Für Unternehmen muss auch das Kapital sowie die Umsatzsteuer-Identifikationsnummer angegeben werden, sofern die Tätigkeit darunter fällt. Dieses rechtliche Fundament ermöglicht es, die Informationen zu strukturieren, den Empfänger zu beruhigen und die Verbreitung klar zu regeln. Das kleinste Versäumnis kann zu übermäßigen Kosten führen: Wachsamkeit ist unerlässlich.

Spezifische Vorschriften, Umwelt und Sanktionen: die Fälle, die zu beachten sind
Einige Berufsbereiche fügen ihre eigenen Anforderungen hinzu. Im Bereich alkoholischer Getränke beispielsweise öffnet das Versäumnis, den Hinweis „Übermäßiger Alkoholkonsum ist gesundheitsschädlich, in Maßen genießen“ anzugeben, die Tür zu sofortigen rechtlichen Schritten. Auch für Flyer über Lebensmittel oder Sportpraktiken gelten strenge Vorgaben: Das Gesetz verpflichtet zur Angabe von Gesundheitsbotschaften wie „Für Ihre Gesundheit, essen Sie mindestens fünf Obst- und Gemüsesorten pro Tag“ oder „Betreiben Sie regelmäßig Sport“.
Auch die Umweltaspekte sind nicht zu umgehen: Triman-Logo und Recyclinganweisung werden nun auf jedem Medium erwartet. Ihre Abwesenheit führt direkt zu einer administrativen Strafe. Und das Versäumnis des Druckers auf einem einfachen Blatt kann eine natürliche Person bis zu 3.750 € kosten, oder das Doppelte für ein Unternehmen, ohne dass Unkenntnis geltend gemacht werden kann.

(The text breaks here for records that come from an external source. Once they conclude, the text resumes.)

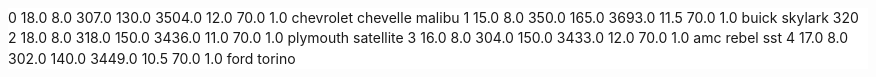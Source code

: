   <tbody>
    <tr>
      <th>0</th>
      <td>18.0</td>
      <td>8.0</td>
      <td>307.0</td>
      <td>130.0</td>
      <td>3504.0</td>
      <td>12.0</td>
      <td>70.0</td>
      <td>1.0</td>
      <td>chevrolet chevelle malibu</td>
    </tr>
    <tr>
      <th>1</th>
      <td>15.0</td>
      <td>8.0</td>
      <td>350.0</td>
      <td>165.0</td>
      <td>3693.0</td>
      <td>11.5</td>
      <td>70.0</td>
      <td>1.0</td>
      <td>buick skylark 320</td>
    </tr>
    <tr>
      <th>2</th>
      <td>18.0</td>
      <td>8.0</td>
      <td>318.0</td>
      <td>150.0</td>
      <td>3436.0</td>
      <td>11.0</td>
      <td>70.0</td>
      <td>1.0</td>
      <td>plymouth satellite</td>
    </tr>
    <tr>
      <th>3</th>
      <td>16.0</td>
      <td>8.0</td>
      <td>304.0</td>
      <td>150.0</td>
      <td>3433.0</td>
      <td>12.0</td>
      <td>70.0</td>
      <td>1.0</td>
      <td>amc rebel sst</td>
    </tr>
    <tr>
      <th>4</th>
      <td>17.0</td>
      <td>8.0</td>
      <td>302.0</td>
      <td>140.0</td>
      <td>3449.0</td>
      <td>10.5</td>
      <td>70.0</td>
      <td>1.0</td>
      <td>ford torino</td>
    </tr>
  </tbody>
</table>
</div>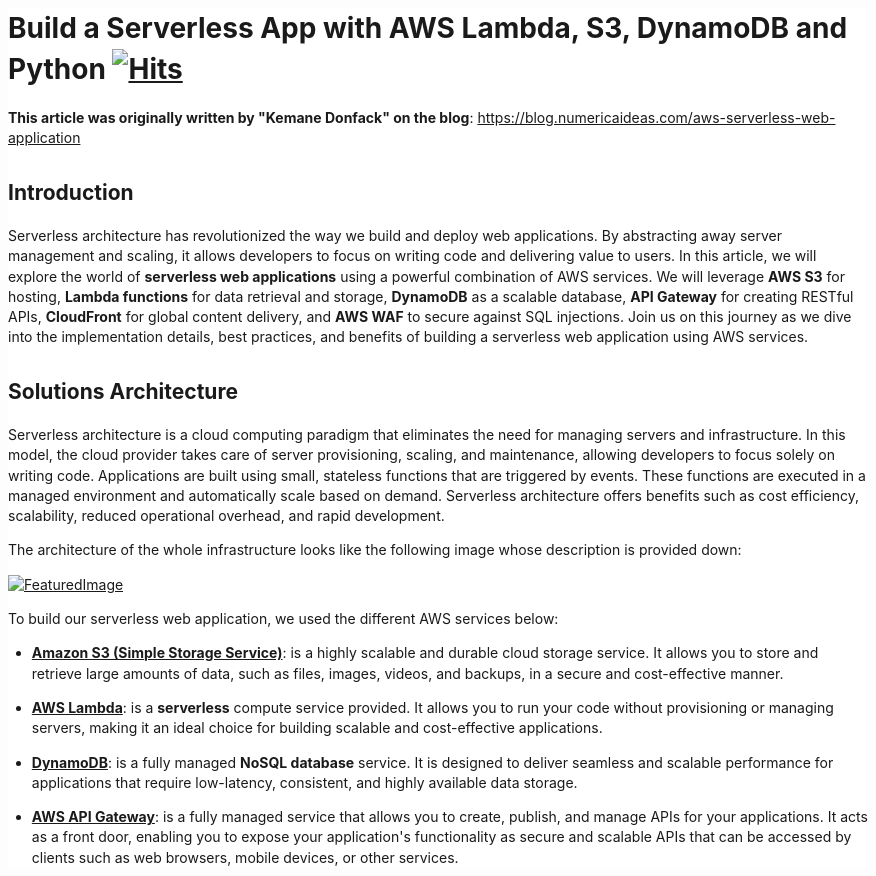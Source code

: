 # Build a Serverless App with AWS Lambda, S3, DynamoDB and Python&nbsp;[![Hits](https://hits.seeyoufarm.com/api/count/incr/badge.svg?url=https%3A%2F%2Fgithub.com%2Fnumerica-ideas%2Fcommunity%2Ftree%2Fmaster%2Faws%2Fbuilding-a-serverless-web-application&count_bg=%2379C83D&title_bg=%23555555&icon=&icon_color=%23E7E7E7&title=hits&edge_flat=false)](https://blog.numericaideas.com/aws-serverless-web-application)

**This article was originally written by "Kemane Donfack" on the blog**: https://blog.numericaideas.com/aws-serverless-web-application

## Introduction
Serverless architecture has revolutionized the way we build and deploy web applications. By abstracting away server management and scaling, it allows developers to focus on writing code and delivering value to users. In this article, we will explore the world of **serverless web applications** using a powerful combination of AWS services. We will leverage **AWS S3** for hosting, **Lambda functions** for data retrieval and storage, **DynamoDB** as a scalable database, **API Gateway** for creating RESTful APIs, **CloudFront** for global content delivery, and **AWS WAF** to secure against SQL injections. Join us on this journey as we dive into the implementation details, best practices, and benefits of building a serverless web application using AWS services.

## Solutions Architecture
Serverless architecture is a cloud computing paradigm that eliminates the need for managing servers and infrastructure. In this model, the cloud provider takes care of server provisioning, scaling, and maintenance, allowing developers to focus solely on writing code. Applications are built using small, stateless functions that are triggered by events. These functions are executed in a managed environment and automatically scale based on demand. Serverless architecture offers benefits such as cost efficiency, scalability, reduced operational overhead, and rapid development.

The architecture of the whole infrastructure looks like the following image whose description is provided down:

[![FeaturedImage](./images/diagram.png)](https://blog.numericaideas.com/aws-serverless-web-application)

To build our serverless web application, we used the different AWS services below:
- [**Amazon S3 (Simple Storage Service)**](https://aws.amazon.com/s3/): is a highly scalable and durable cloud storage service. It allows you to store and retrieve large amounts of data, such as files, images, videos, and backups, in a secure and cost-effective manner.

- [**AWS Lambda**](https://aws.amazon.com/lambda/): is a **serverless** compute service provided. It allows you to run your code without provisioning or managing servers, making it an ideal choice for building scalable and cost-effective applications.

- [**DynamoDB**](https://aws.amazon.com/dynamodb/): is a fully managed **NoSQL database** service. It is designed to deliver seamless and scalable performance for applications that require low-latency, consistent, and highly available data storage.

- [**AWS API Gateway**](https://aws.amazon.com/api-gateway/): is a fully managed service that allows you to create, publish, and manage APIs for your applications. It acts as a front door, enabling you to expose your application's functionality as secure and scalable APIs that can be accessed by clients such as web browsers, mobile devices, or other services.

In bestimmten Berufen gibt es auch spezifische berufliche Hinweise: Genehmigungsnummer, Eintragung in eine Kammer, Diplome oder regulierte Qualifikationen. Weit davon entfernt, ein Formalismus zu sein, schützt die Angabe dieser Verpflichtungen den Herausgeber, beruhigt das Publikum und legt die Grundlage für ein solides Vertrauen, was manchmal mehr wert ist als ein einprägsamer Slogan.
Ein Flyer kann manchmal tausend Worte wert sein, aber eine vergessene Angabe kann alles ins Wanken bringen. Was hier auf dem Spiel steht, geht weit über einfaches Papier hinaus: Es geht um Glaubwürdigkeit und einen Dialog, den nur Transparenz bewahren kann.